# [WORK TO BE COMPLETED]
What follows is a set of records. Repeat every one of them exactly.
━━ PROVIDED ENTRIES ━━
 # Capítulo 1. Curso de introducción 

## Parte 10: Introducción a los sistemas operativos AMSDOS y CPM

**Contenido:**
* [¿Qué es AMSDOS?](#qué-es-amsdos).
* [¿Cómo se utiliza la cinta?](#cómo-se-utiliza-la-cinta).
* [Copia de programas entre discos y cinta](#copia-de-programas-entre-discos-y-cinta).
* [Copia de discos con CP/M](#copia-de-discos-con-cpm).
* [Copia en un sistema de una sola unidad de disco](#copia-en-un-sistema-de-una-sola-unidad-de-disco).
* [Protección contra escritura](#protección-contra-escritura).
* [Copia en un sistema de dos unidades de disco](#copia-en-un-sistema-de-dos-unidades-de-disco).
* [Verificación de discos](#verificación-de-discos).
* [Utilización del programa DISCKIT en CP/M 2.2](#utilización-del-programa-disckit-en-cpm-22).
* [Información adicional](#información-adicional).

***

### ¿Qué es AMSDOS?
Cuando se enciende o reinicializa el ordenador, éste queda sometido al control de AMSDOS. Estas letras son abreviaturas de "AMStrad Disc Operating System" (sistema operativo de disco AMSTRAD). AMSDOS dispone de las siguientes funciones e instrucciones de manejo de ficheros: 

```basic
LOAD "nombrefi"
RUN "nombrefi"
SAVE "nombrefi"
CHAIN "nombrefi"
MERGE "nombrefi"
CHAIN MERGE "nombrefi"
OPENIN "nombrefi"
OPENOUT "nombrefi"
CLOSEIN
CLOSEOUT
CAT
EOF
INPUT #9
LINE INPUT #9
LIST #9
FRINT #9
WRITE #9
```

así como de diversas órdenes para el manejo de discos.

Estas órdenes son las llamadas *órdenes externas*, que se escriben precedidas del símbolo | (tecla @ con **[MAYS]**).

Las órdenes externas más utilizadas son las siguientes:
━━━
# [EXERCISE RESULT]
 # Capítulo 1. Curso de introducción 

## Parte 10: Introducción a los sistemas operativos AMSDOS y CPM

**Contenido:**
* [¿Qué es AMSDOS?](#qué-es-amsdos).
* [¿Cómo se utiliza la cinta?](#cómo-se-utiliza-la-cinta).
* [Copia de programas entre discos y cinta](#copia-de-programas-entre-discos-y-cinta).
* [Copia de discos con CP/M](#copia-de-discos-con-cpm).
* [Copia en un sistema de una sola unidad de disco](#copia-en-un-sistema-de-una-sola-unidad-de-disco).
* [Protección contra escritura](#protección-contra-escritura).
* [Copia en un sistema de dos unidades de disco](#copia-en-un-sistema-de-dos-unidades-de-disco).
* [Verificación de discos](#verificación-de-discos).
* [Utilización del programa DISCKIT en CP/M 2.2](#utilización-del-programa-disckit-en-cpm-22).
* [Información adicional](#información-adicional).

***

### ¿Qué es AMSDOS?
Cuando se enciende o reinicializa el ordenador, éste queda sometido al control de AMSDOS. Estas letras son abreviaturas de "AMStrad Disc Operating System" (sistema operativo de disco AMSTRAD). AMSDOS dispone de las siguientes funciones e instrucciones de manejo de ficheros: 

```basic
LOAD "nombrefi"
RUN "nombrefi"
SAVE "nombrefi"
CHAIN "nombrefi"
MERGE "nombrefi"
CHAIN MERGE "nombrefi"
OPENIN "nombrefi"
OPENOUT "nombrefi"
CLOSEIN
CLOSEOUT
CAT
EOF
INPUT #9
LINE INPUT #9
LIST #9
FRINT #9
WRITE #9
```

así como de diversas órdenes para el manejo de discos.

Estas órdenes son las llamadas *órdenes externas*, que se escriben precedidas del símbolo | (tecla @ con **[MAYS]**).

Las órdenes externas más utilizadas son las siguientes:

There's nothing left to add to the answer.